9.2 We expect complaints to be made in a reasonable way so we can investigate. This means communicating with us in a way that is reasonable, both in terms of the nature and frequency of contact.

9.3 We recognise that someone with cause to complain may be upset, and this may be reflected in their behaviour towards us. In dealing with complaints, we will understand and empathise with customers who are upset.

9.4 We recognise that someone making a complaint is justified in making reasonable attempts to follow up their complaint to make sure it is being dealt with.

9.5 However, in a small minority of cases, there is a point at which the behaviour of complainants becomes unreasonable and makes it more difficult for us to resolve complaints, either because they impede the investigation or because they take up a significant amount of time without due cause.
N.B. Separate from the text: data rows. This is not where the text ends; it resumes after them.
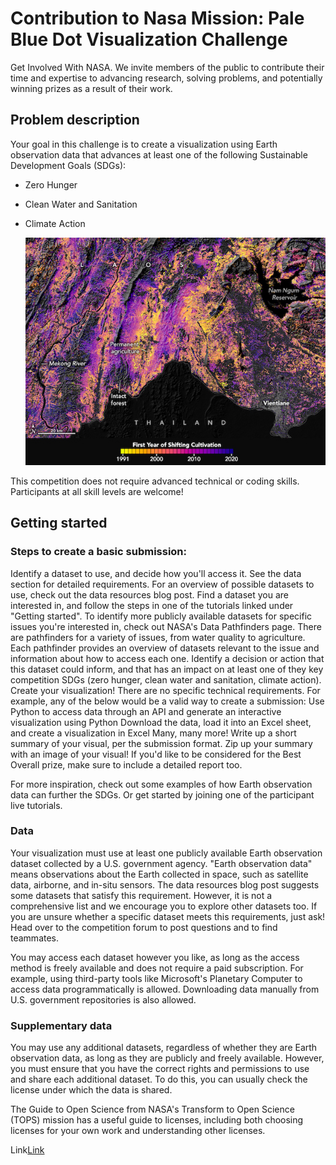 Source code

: # **Contribution to Nasa Mission: Pale Blue Dot Visualization Challenge**

 Get Involved With NASA. We invite members of the public to contribute their time and expertise to advancing research, solving problems, and potentially winning prizes as a result of their work.

## Problem description

Your goal in this challenge is to create a visualization using Earth observation data that advances at least one of the following Sustainable Development Goals (SDGs):

- Zero Hunger
- Clean Water and Sanitation
- Climate Action

  ![1701524143449](image/README/1701524143449.png)

This competition does not require advanced technical or coding skills. Participants at all skill levels are welcome!

## Getting started

### Steps to create a basic submission:

Identify a dataset to use, and decide how you'll access it. See the data section for detailed requirements.
For an overview of possible datasets to use, check out the data resources blog post. Find a dataset you are interested in, and follow the steps in one of the tutorials linked under "Getting started".
To identify more publicly available datasets for specific issues you're interested in, check out NASA's Data Pathfinders page. There are pathfinders for a variety of issues, from water quality to agriculture. Each pathfinder provides an overview of datasets relevant to the issue and information about how to access each one.
Identify a decision or action that this dataset could inform, and that has an impact on at least one of they key competition SDGs (zero hunger, clean water and sanitation, climate action).
Create your visualization! There are no specific technical requirements. For example, any of the below would be a valid way to create a submission:
Use Python to access data through an API and generate an interactive visualization using Python
Download the data, load it into an Excel sheet, and create a visualization in Excel
Many, many more!
Write up a short summary of your visual, per the submission format.
Zip up your summary with an image of your visual! If you'd like to be considered for the Best Overall prize, make sure to include a detailed report too.

For more inspiration, check out some examples of how Earth observation data can further the SDGs. Or get started by joining one of the participant live tutorials.

### Data

Your visualization must use at least one publicly available Earth observation dataset collected by a U.S. government agency. "Earth observation data" means observations about the Earth collected in space, such as satellite data, airborne, and in-situ sensors. The data resources blog post suggests some datasets that satisfy this requirement. However, it is not a comprehensive list and we encourage you to explore other datasets too. If you are unsure whether a specific dataset meets this requirements, just ask! Head over to the competition forum to post questions and to find teammates.

You may access each dataset however you like, as long as the access method is freely available and does not require a paid subscription. For example, using third-party tools like Microsoft's Planetary Computer to access data programmatically is allowed. Downloading data manually from U.S. government repositories is also allowed.

### Supplementary data

You may use any additional datasets, regardless of whether they are Earth observation data, as long as they are publicly and freely available. However, you must ensure that you have the correct rights and permissions to use and share each additional dataset. To do this, you can usually check the license under which the data is shared.

The Guide to Open Science from NASA's Transform to Open Science (TOPS) mission has a useful guide to licenses, including both choosing licenses for your own work and understanding other licenses.


Link[Link](link.com)
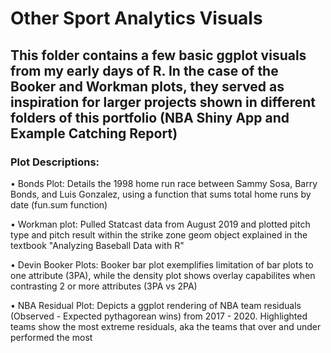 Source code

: # Other Sport Analytics Visuals

## This folder contains a few basic ggplot visuals from my early days of R. In the case of the Booker and Workman plots, they served as inspiration for larger projects shown in different folders of this portfolio (NBA Shiny App and Example Catching Report)

### Plot Descriptions:

• Bonds Plot: Details the 1998 home run race between Sammy Sosa, Barry Bonds, and Luis Gonzalez, using a function that sums total home runs by date (fun.sum function)

• Workman plot: Pulled Statcast data from August 2019 and plotted pitch type and pitch result within the strike zone geom object explained in the textbook "Analyzing Baseball Data with R"

• Devin Booker Plots: Booker bar plot exemplifies limitation of bar plots to one attribute (3PA), while the density plot shows overlay capabilites when contrasting 2 or more attributes (3PA vs 2PA)

• NBA Residual Plot: Depicts a ggplot rendering of NBA team residuals (Observed - Expected pythagorean wins) from 2017 - 2020. Highlighted teams show the most extreme residuals, aka the teams that over and under performed the most
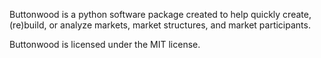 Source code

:Buttonwood is a python software package created to help quickly create, (re)build, or analyze markets, market structures, and market participants. 

Buttonwood is licensed under the MIT license.

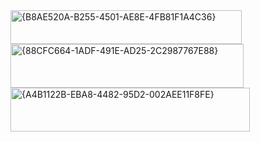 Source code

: <img width="370" height="54" alt="{B8AE520A-B255-4501-AE8E-4FB81F1A4C36}" src="https://github.com/user-attachments/assets/18124dc7-28d2-4bd6-b487-986215dd4302" />
<img width="373" height="70" alt="{88CFC664-1ADF-491E-AD25-2C2987767E88}" src="https://github.com/user-attachments/assets/a5da414a-9a1d-4386-acc2-f41073cd3324" />
<img width="383" height="70" alt="{A4B1122B-EBA8-4482-95D2-002AEE11F8FE}" src="https://github.com/user-attachments/assets/0db98a5e-5319-42e3-9f52-0aae4b391f7c" />

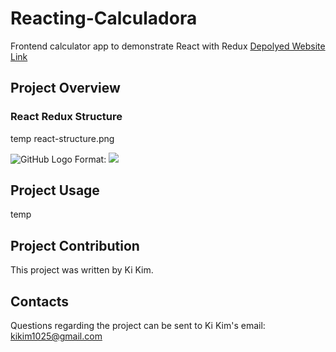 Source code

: # Reacting-Calculadora
Frontend calculator app to demonstrate React with Redux
[Depolyed Website Link]()

## Project Overview

### React Redux Structure
temp react-structure.png


![GitHub Logo](/images/logo.png)
Format: ![](./assets/.png)


## Project Usage
temp 

## Project Contribution
This project was written by Ki Kim.

## Contacts
Questions regarding the project can be sent to Ki Kim's email: kikim1025@gmail.com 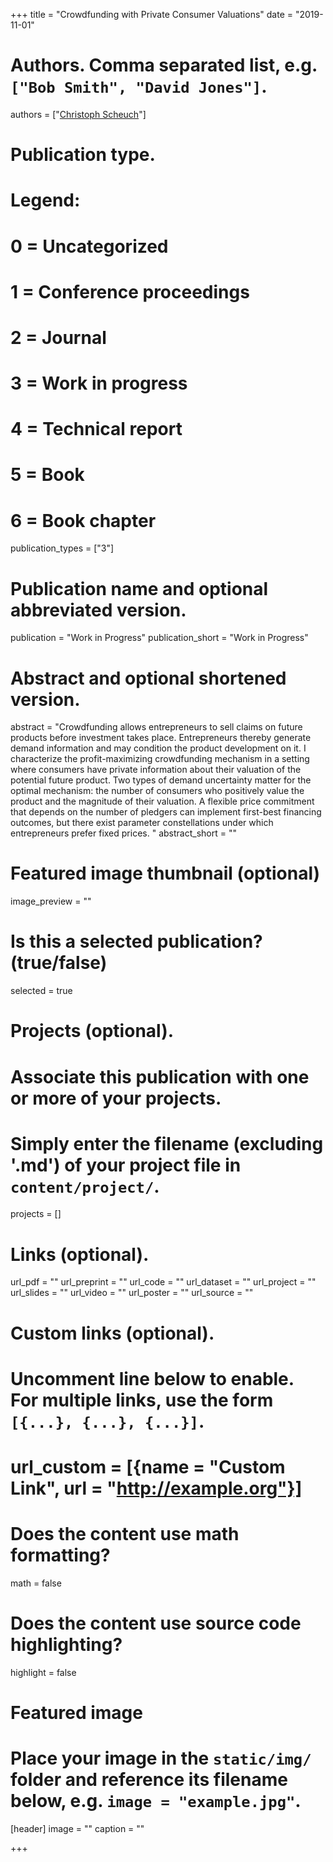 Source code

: +++
title = "Crowdfunding with Private Consumer Valuations"
date = "2019-11-01"

# Authors. Comma separated list, e.g. `["Bob Smith", "David Jones"]`.
authors = ["[Christoph Scheuch](https://ckscheuch.github.io/)"]

# Publication type.
# Legend:
# 0 = Uncategorized
# 1 = Conference proceedings
# 2 = Journal
# 3 = Work in progress
# 4 = Technical report
# 5 = Book
# 6 = Book chapter
publication_types = ["3"]

# Publication name and optional abbreviated version.
publication = "Work in Progress"
publication_short = "Work in Progress"

# Abstract and optional shortened version.
abstract = "Crowdfunding allows entrepreneurs to sell claims on future products before investment takes place. Entrepreneurs thereby generate demand information and may condition the product development on it. I characterize the profit-maximizing crowdfunding mechanism in a setting where consumers have private information about their valuation of the potential future product. Two types of demand uncertainty matter for the optimal mechanism: the number of consumers who positively value the product and the magnitude of their valuation. A flexible price commitment that depends on the number of pledgers can implement first-best financing outcomes, but there exist parameter constellations under which entrepreneurs prefer fixed prices. "
abstract_short = ""

# Featured image thumbnail (optional)
image_preview = ""

# Is this a selected publication? (true/false)
selected = true

# Projects (optional).
#   Associate this publication with one or more of your projects.
#   Simply enter the filename (excluding '.md') of your project file in `content/project/`.
projects = []

# Links (optional).
url_pdf = ""
url_preprint = ""
url_code = ""
url_dataset = ""
url_project = ""
url_slides = ""
url_video = ""
url_poster = ""
url_source = ""

# Custom links (optional).
#   Uncomment line below to enable. For multiple links, use the form `[{...}, {...}, {...}]`.
# url_custom = [{name = "Custom Link", url = "http://example.org"}]

# Does the content use math formatting?
math = false

# Does the content use source code highlighting?
highlight = false

# Featured image
# Place your image in the `static/img/` folder and reference its filename below, e.g. `image = "example.jpg"`.
[header]
image = ""
caption = ""

+++



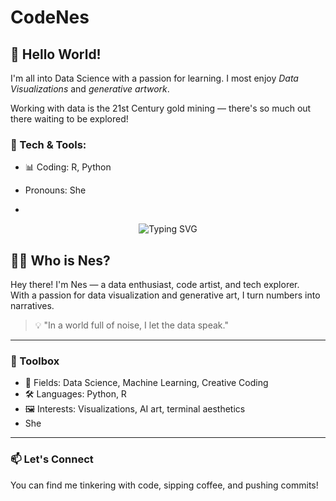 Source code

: # CodeNes

## 👋 Hello World!

I'm all into Data Science with a passion for learning. I most enjoy *Data Visualizations* and *generative artwork*.

Working with data is the 21st Century gold mining — there's so much out there waiting to be explored!

### 🔧 Tech & Tools:
- 📊 Coding: R, Python  
- Pronouns: She

- <!-- Geniş terminal havası: siyah zemin, yeşil yazı, esprili satırlar -->
<p align="center">
  <img src="https://readme-typing-svg.demolab.com?font=Fira+Code&size=28&duration=3000&pause=1000&color=00FF00&background=000000&center=true&vCenter=true&width=1000&height=150&lines=Hello%2C+Git+Universe!;I+am+Nes+%F0%9F%92%BB;Code%2C+Visualize%2C+Repeat.;Welcome+to+my+terminal+playground." alt="Typing SVG" />
</p>

## 👩‍💻 Who is Nes?

Hey there! I'm Nes — a data enthusiast, code artist, and tech explorer.  
With a passion for data visualization and generative art, I turn numbers into narratives.

> 💡 "In a world full of noise, I let the data speak."

---

### 🔧 Toolbox
- 🧠 Fields: Data Science, Machine Learning, Creative Coding  
- 🛠️ Languages: Python, R  
- 🖼️ Interests: Visualizations, AI art, terminal aesthetics  
- She

---

### 📫 Let's Connect
You can find me tinkering with code, sipping coffee, and pushing commits!

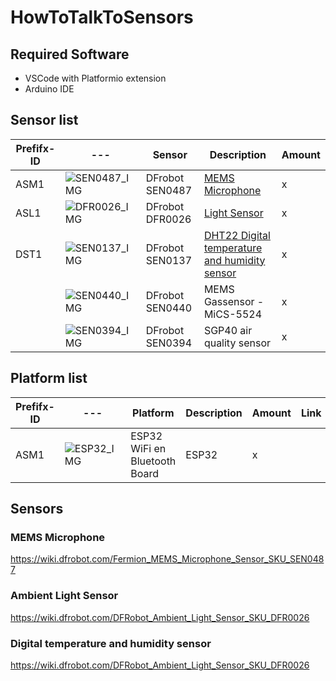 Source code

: # HowToTalkToSensors

## Required Software

- VSCode with Platformio extension
- Arduino IDE 

## Sensor list

| Prefifx-ID | --- | Sensor | Description | Amount |
| --- | --- | --- | --- | --- |
| ASM1 | ![SEN0487_IMG] | DFrobot SEN0487 | [MEMS Microphone](#mems-microphone) | x |
| ASL1 |![DFR0026_IMG] | DFrobot DFR0026 | [Light Sensor](#ambient-light-sensor) | x |
| DST1 | ![SEN0137_IMG] | DFrobot SEN0137 | [DHT22 Digital temperature and humidity sensor](#digital-temperature-and-humidity-sensor) | x |
|  | ![SEN0440_IMG] | DFrobot SEN0440 | MEMS Gassensor - MiCS-5524  | x |
|  | ![SEN0394_IMG] | DFrobot SEN0394 | SGP40 air quality sensor | x |

[SEN0487_IMG]: https://www.tinytronics.nl/shop/image/cache/catalog/products/product-003985/dfrobot-fermion-mems-microphone-module-200x200.jpg
[DFR0026_IMG]: https://www.tinytronics.nl/shop/image/cache/catalog/products_2022/dfrobot-gravity-analog-ambient-light-sensor-1-6000lx-200x200.jpg
[SEN0137_IMG]: https://www.tinytronics.nl/shop/image/cache/catalog/products/product-003935/dfrobot-gravity-dht22-temperature-and-humidity-sensor-with-cable-front-200x200.jpg
[SEN0440_IMG]: https://www.tinytronics.nl/shop/image/cache/catalog/products/product-003991/dfrobot-fermion-mems-gas-sensor-mics-5524-200x200.jpg
[SEN0394_IMG]: (https://www.tinytronics.nl/shop/image/cache/catalog/products/product-003995/dfrobot-gravity-sgp40-air-quality-sensor-200x200.jpg)

## Platform list

| Prefifx-ID | --- | Platform | Description | Amount | Link |
| --- | --- | --- | --- | --- | --- |
| ASM1 | ![ESP32_IMG] | ESP32 WiFi en Bluetooth Board  | ESP32 | x |  |

[ESP32_IMG]: https://www.tinytronics.nl/shop/image/cache/data/product-1443/esp32%20cp2102%20dev%20board%20v1%201-1200x1200.jpg-600x600.jpg

## Sensors

### MEMS Microphone

https://wiki.dfrobot.com/Fermion_MEMS_Microphone_Sensor_SKU_SEN0487

### Ambient Light Sensor

https://wiki.dfrobot.com/DFRobot_Ambient_Light_Sensor_SKU_DFR0026

### Digital temperature and humidity sensor

https://wiki.dfrobot.com/DFRobot_Ambient_Light_Sensor_SKU_DFR0026

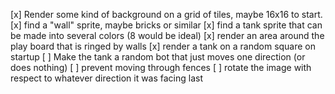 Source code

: [x] Render some kind of background on a grid of tiles, maybe 16x16 to start.
[x] find a "wall" sprite, maybe bricks or similar
[x] find a tank sprite that can be made into several colors (8 would be ideal)
[x] render an area around the play board that is ringed by walls
[x] render a tank on a random square on startup
[ ] Make the tank a random bot that just moves one direction (or does nothing)
[ ] prevent moving through fences
[ ] rotate the image with respect to whatever direction it was facing last
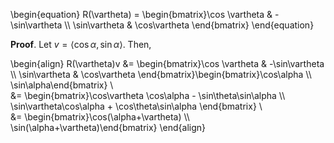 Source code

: \begin{equation}
R(\vartheta) = \begin{bmatrix}\cos \vartheta & -\sin\vartheta \\\ \sin\vartheta & \cos\vartheta
\end{bmatrix}
\end{equation}

**Proof**. Let $v = \langle \cos \alpha, \sin \alpha \rangle$. Then,

\begin{align}
R(\vartheta)v &= \begin{bmatrix}\cos \vartheta & -\sin\vartheta \\\ \sin\vartheta & \cos\vartheta
\end{bmatrix}\begin{bmatrix}\cos\alpha \\\ \sin\alpha\end{bmatrix} \\\
&= \begin{bmatrix}\cos\vartheta \cos\alpha - \sin\theta\sin\alpha \\\ \sin\vartheta\cos\alpha + \cos\theta\sin\alpha \end{bmatrix} \\\
&= \begin{bmatrix}\cos(\alpha+\vartheta) \\\ \sin(\alpha+\vartheta)\end{bmatrix}
\end{align} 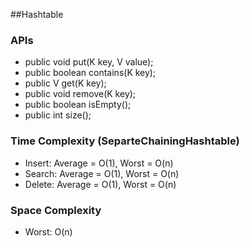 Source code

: ##Hashtable

### APIs
- public void put(K key, V value);
- public boolean contains(K key);
- public V get(K key);
- public void remove(K key);
- public boolean isEmpty();
- public int size();	

### Time Complexity (SeparteChainingHashtable)
- Insert: Average = O(1), Worst = O(n)  
- Search: Average = O(1), Worst = O(n)
- Delete: Average = O(1), Worst = O(n)

### Space Complexity
- Worst: O(n)   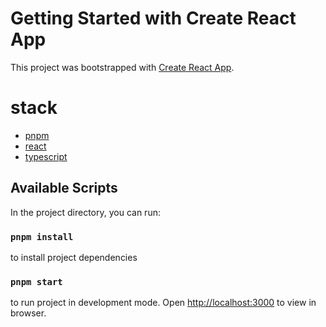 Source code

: # Getting Started with Create React App

This project was bootstrapped with [Create React App](https://github.com/facebook/create-react-app).

# stack
- [pnpm](https://pnpm.io/)
- [react](https://react.dev/)
- [typescript](https://www.typescriptlang.org/)

## Available Scripts

In the project directory, you can run:

### `pnpm install`
to install project dependencies

### `pnpm start`
to run project in development mode. Open [http://localhost:3000](http://localhost:3000) to view in browser.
9.6 This unreasonable behaviour can originate in isolated incidents, or can come from a build-up of issues over a longer period of time.

9.7 If customers become persistent, or otherwise unreasonable in their behaviour towards us, we will take steps to manage this and protect our staff and their associates from harassment and abuse.

9.8 Wherever possible, we will try to manage persistent or unreasonable behaviour in a way that enables a complaint to progress through the process.

Persistent complaints

10.1 Making persistent complaints means contacting the council unreasonably frequently about one or more complaints. This takes up staff time and makes it harder to investigate and resolve complaints, both for the customer concerned and for other customers who have complaints.

10.2 If a customer’s persistence is such that it affects our ability to provide a service to other customers, we may need to manage this by restricting contact. The process for restricting contact is set-out in section 12.

10.3 If repeated complaints are made by the same customer about subjects that are the same or very similar, we will not log or process the complaints.

Unreasonable behaviour from complainants

11.1 Unreasonable behaviour from customers making complaints makes it more difficult for us to investigate and resolve complaints.

11.2 Unreasonable behaviour includes, but is not limited to, refusing to cooperate with our investigation of your complaint, changing the basis of your complaint, or retracting information, when an investigation is already in progress, and harassing or abusing our staff.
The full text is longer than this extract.